- [DATA SUPPLIED]:

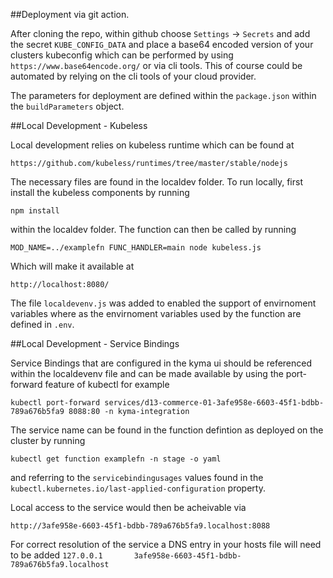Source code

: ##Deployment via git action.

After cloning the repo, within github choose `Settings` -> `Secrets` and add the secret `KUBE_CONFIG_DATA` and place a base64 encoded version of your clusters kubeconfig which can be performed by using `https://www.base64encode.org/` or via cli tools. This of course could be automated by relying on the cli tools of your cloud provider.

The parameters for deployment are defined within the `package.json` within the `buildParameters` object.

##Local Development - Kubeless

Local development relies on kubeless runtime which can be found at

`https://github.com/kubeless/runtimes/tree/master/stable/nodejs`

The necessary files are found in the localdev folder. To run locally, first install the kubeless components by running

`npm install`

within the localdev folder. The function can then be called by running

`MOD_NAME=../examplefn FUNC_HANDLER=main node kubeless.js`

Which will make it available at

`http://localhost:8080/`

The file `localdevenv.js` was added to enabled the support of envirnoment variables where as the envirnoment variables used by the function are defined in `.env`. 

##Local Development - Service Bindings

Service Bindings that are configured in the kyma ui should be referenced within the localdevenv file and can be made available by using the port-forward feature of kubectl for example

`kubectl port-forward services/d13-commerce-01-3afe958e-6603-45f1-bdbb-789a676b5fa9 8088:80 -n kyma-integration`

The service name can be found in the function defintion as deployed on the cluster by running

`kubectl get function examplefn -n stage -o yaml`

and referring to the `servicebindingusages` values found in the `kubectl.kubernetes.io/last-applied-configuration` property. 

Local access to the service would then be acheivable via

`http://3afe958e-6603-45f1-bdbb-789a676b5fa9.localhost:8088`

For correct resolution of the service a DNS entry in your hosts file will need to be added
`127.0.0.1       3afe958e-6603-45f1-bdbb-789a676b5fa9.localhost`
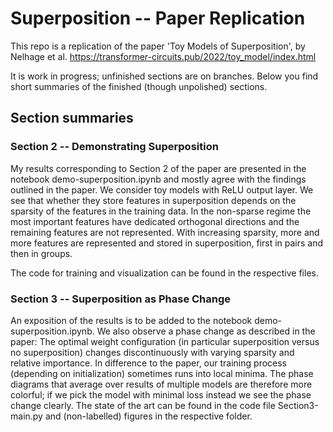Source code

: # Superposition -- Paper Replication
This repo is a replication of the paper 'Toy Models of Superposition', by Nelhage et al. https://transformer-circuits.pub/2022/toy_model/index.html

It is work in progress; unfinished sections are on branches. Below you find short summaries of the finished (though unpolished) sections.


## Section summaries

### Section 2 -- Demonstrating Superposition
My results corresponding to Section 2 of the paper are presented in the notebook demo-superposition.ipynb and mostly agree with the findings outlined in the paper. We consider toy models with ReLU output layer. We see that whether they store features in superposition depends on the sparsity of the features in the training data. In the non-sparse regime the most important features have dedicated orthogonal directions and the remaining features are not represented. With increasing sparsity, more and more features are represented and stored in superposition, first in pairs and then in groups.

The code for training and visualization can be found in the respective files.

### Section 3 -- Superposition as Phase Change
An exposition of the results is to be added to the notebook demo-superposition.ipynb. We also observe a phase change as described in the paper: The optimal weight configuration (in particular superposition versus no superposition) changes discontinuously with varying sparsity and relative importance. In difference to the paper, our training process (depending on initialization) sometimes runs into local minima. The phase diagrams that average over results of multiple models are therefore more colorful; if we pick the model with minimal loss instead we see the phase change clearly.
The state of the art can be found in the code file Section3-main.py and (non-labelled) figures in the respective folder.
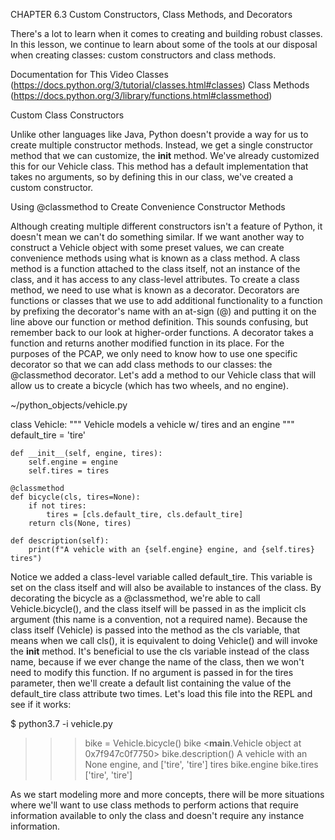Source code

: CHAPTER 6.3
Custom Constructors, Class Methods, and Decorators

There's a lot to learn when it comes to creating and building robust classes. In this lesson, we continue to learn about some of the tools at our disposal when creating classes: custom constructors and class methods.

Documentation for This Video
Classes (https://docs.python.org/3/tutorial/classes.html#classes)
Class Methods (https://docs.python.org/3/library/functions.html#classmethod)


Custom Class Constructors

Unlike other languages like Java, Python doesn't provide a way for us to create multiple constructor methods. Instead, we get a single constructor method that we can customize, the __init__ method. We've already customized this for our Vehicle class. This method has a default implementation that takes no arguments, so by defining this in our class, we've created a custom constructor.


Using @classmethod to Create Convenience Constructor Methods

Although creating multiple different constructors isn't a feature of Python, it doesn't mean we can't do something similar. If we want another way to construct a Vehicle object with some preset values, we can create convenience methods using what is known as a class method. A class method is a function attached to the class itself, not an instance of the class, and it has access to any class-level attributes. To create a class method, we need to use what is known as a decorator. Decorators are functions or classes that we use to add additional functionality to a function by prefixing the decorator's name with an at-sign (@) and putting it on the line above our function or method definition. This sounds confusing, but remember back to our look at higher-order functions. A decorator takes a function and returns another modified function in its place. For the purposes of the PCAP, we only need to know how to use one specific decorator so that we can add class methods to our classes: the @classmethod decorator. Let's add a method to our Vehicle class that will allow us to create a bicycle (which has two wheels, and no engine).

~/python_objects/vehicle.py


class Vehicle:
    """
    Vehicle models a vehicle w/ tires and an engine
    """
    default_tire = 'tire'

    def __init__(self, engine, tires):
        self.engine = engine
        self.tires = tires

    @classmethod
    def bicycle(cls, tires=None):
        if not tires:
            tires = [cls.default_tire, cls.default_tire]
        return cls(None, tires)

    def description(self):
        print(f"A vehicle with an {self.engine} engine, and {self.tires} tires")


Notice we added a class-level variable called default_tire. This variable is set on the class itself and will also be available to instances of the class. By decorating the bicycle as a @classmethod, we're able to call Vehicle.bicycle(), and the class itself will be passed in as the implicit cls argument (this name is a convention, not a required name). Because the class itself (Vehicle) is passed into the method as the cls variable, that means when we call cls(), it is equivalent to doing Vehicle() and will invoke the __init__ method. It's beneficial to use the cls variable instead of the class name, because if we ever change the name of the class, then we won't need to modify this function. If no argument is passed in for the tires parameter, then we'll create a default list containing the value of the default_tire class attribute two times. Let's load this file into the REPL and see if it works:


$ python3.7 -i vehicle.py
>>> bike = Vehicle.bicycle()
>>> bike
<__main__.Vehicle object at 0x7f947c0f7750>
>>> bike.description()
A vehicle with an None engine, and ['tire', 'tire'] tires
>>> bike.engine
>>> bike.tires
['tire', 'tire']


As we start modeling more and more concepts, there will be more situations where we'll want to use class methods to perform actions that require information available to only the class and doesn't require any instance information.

- [TASK OBJECTIVE]: What you return must match the data above exactly, with no images included.

- [EXERCISE RESPONSE]:
Source code

: ##Deployment via git action.

After cloning the repo, within github choose `Settings` -> `Secrets` and add the secret `KUBE_CONFIG_DATA` and place a base64 encoded version of your clusters kubeconfig which can be performed by using `https://www.base64encode.org/` or via cli tools. This of course could be automated by relying on the cli tools of your cloud provider.

The parameters for deployment are defined within the `package.json` within the `buildParameters` object.

##Local Development - Kubeless

Local development relies on kubeless runtime which can be found at

`https://github.com/kubeless/runtimes/tree/master/stable/nodejs`

The necessary files are found in the localdev folder. To run locally, first install the kubeless components by running

`npm install`

within the localdev folder. The function can then be called by running

`MOD_NAME=../examplefn FUNC_HANDLER=main node kubeless.js`

Which will make it available at

`http://localhost:8080/`

The file `localdevenv.js` was added to enabled the support of envirnoment variables where as the envirnoment variables used by the function are defined in `.env`. 

##Local Development - Service Bindings

Service Bindings that are configured in the kyma ui should be referenced within the localdevenv file and can be made available by using the port-forward feature of kubectl for example

`kubectl port-forward services/d13-commerce-01-3afe958e-6603-45f1-bdbb-789a676b5fa9 8088:80 -n kyma-integration`

The service name can be found in the function defintion as deployed on the cluster by running

`kubectl get function examplefn -n stage -o yaml`

and referring to the `servicebindingusages` values found in the `kubectl.kubernetes.io/last-applied-configuration` property. 

Local access to the service would then be acheivable via

`http://3afe958e-6603-45f1-bdbb-789a676b5fa9.localhost:8088`

For correct resolution of the service a DNS entry in your hosts file will need to be added
`127.0.0.1       3afe958e-6603-45f1-bdbb-789a676b5fa9.localhost`
Source code

: # Superposition -- Paper Replication
This repo is a replication of the paper 'Toy Models of Superposition', by Nelhage et al. https://transformer-circuits.pub/2022/toy_model/index.html

It is work in progress; unfinished sections are on branches. Below you find short summaries of the finished (though unpolished) sections.


## Section summaries

### Section 2 -- Demonstrating Superposition
My results corresponding to Section 2 of the paper are presented in the notebook demo-superposition.ipynb and mostly agree with the findings outlined in the paper. We consider toy models with ReLU output layer. We see that whether they store features in superposition depends on the sparsity of the features in the training data. In the non-sparse regime the most important features have dedicated orthogonal directions and the remaining features are not represented. With increasing sparsity, more and more features are represented and stored in superposition, first in pairs and then in groups.

The code for training and visualization can be found in the respective files.

### Section 3 -- Superposition as Phase Change
An exposition of the results is to be added to the notebook demo-superposition.ipynb. We also observe a phase change as described in the paper: The optimal weight configuration (in particular superposition versus no superposition) changes discontinuously with varying sparsity and relative importance. In difference to the paper, our training process (depending on initialization) sometimes runs into local minima. The phase diagrams that average over results of multiple models are therefore more colorful; if we pick the model with minimal loss instead we see the phase change clearly.
The state of the art can be found in the code file Section3-main.py and (non-labelled) figures in the respective folder.
Source code

: CHAPTER 6.3
Custom Constructors, Class Methods, and Decorators

There's a lot to learn when it comes to creating and building robust classes. In this lesson, we continue to learn about some of the tools at our disposal when creating classes: custom constructors and class methods.

Documentation for This Video
Classes (https://docs.python.org/3/tutorial/classes.html#classes)
Class Methods (https://docs.python.org/3/library/functions.html#classmethod)


Custom Class Constructors

Unlike other languages like Java, Python doesn't provide a way for us to create multiple constructor methods. Instead, we get a single constructor method that we can customize, the __init__ method. We've already customized this for our Vehicle class. This method has a default implementation that takes no arguments, so by defining this in our class, we've created a custom constructor.


Using @classmethod to Create Convenience Constructor Methods

Although creating multiple different constructors isn't a feature of Python, it doesn't mean we can't do something similar. If we want another way to construct a Vehicle object with some preset values, we can create convenience methods using what is known as a class method. A class method is a function attached to the class itself, not an instance of the class, and it has access to any class-level attributes. To create a class method, we need to use what is known as a decorator. Decorators are functions or classes that we use to add additional functionality to a function by prefixing the decorator's name with an at-sign (@) and putting it on the line above our function or method definition. This sounds confusing, but remember back to our look at higher-order functions. A decorator takes a function and returns another modified function in its place. For the purposes of the PCAP, we only need to know how to use one specific decorator so that we can add class methods to our classes: the @classmethod decorator. Let's add a method to our Vehicle class that will allow us to create a bicycle (which has two wheels, and no engine).

~/python_objects/vehicle.py


class Vehicle:
    """
    Vehicle models a vehicle w/ tires and an engine
    """
    default_tire = 'tire'

    def __init__(self, engine, tires):
        self.engine = engine
        self.tires = tires

    @classmethod
    def bicycle(cls, tires=None):
        if not tires:
            tires = [cls.default_tire, cls.default_tire]
        return cls(None, tires)

    def description(self):
        print(f"A vehicle with an {self.engine} engine, and {self.tires} tires")


Notice we added a class-level variable called default_tire. This variable is set on the class itself and will also be available to instances of the class. By decorating the bicycle as a @classmethod, we're able to call Vehicle.bicycle(), and the class itself will be passed in as the implicit cls argument (this name is a convention, not a required name). Because the class itself (Vehicle) is passed into the method as the cls variable, that means when we call cls(), it is equivalent to doing Vehicle() and will invoke the __init__ method. It's beneficial to use the cls variable instead of the class name, because if we ever change the name of the class, then we won't need to modify this function. If no argument is passed in for the tires parameter, then we'll create a default list containing the value of the default_tire class attribute two times. Let's load this file into the REPL and see if it works:


$ python3.7 -i vehicle.py
>>> bike = Vehicle.bicycle()
>>> bike
<__main__.Vehicle object at 0x7f947c0f7750>
>>> bike.description()
A vehicle with an None engine, and ['tire', 'tire'] tires
>>> bike.engine
>>> bike.tires
['tire', 'tire']


As we start modeling more and more concepts, there will be more situations where we'll want to use class methods to perform actions that require information available to only the class and doesn't require any instance information.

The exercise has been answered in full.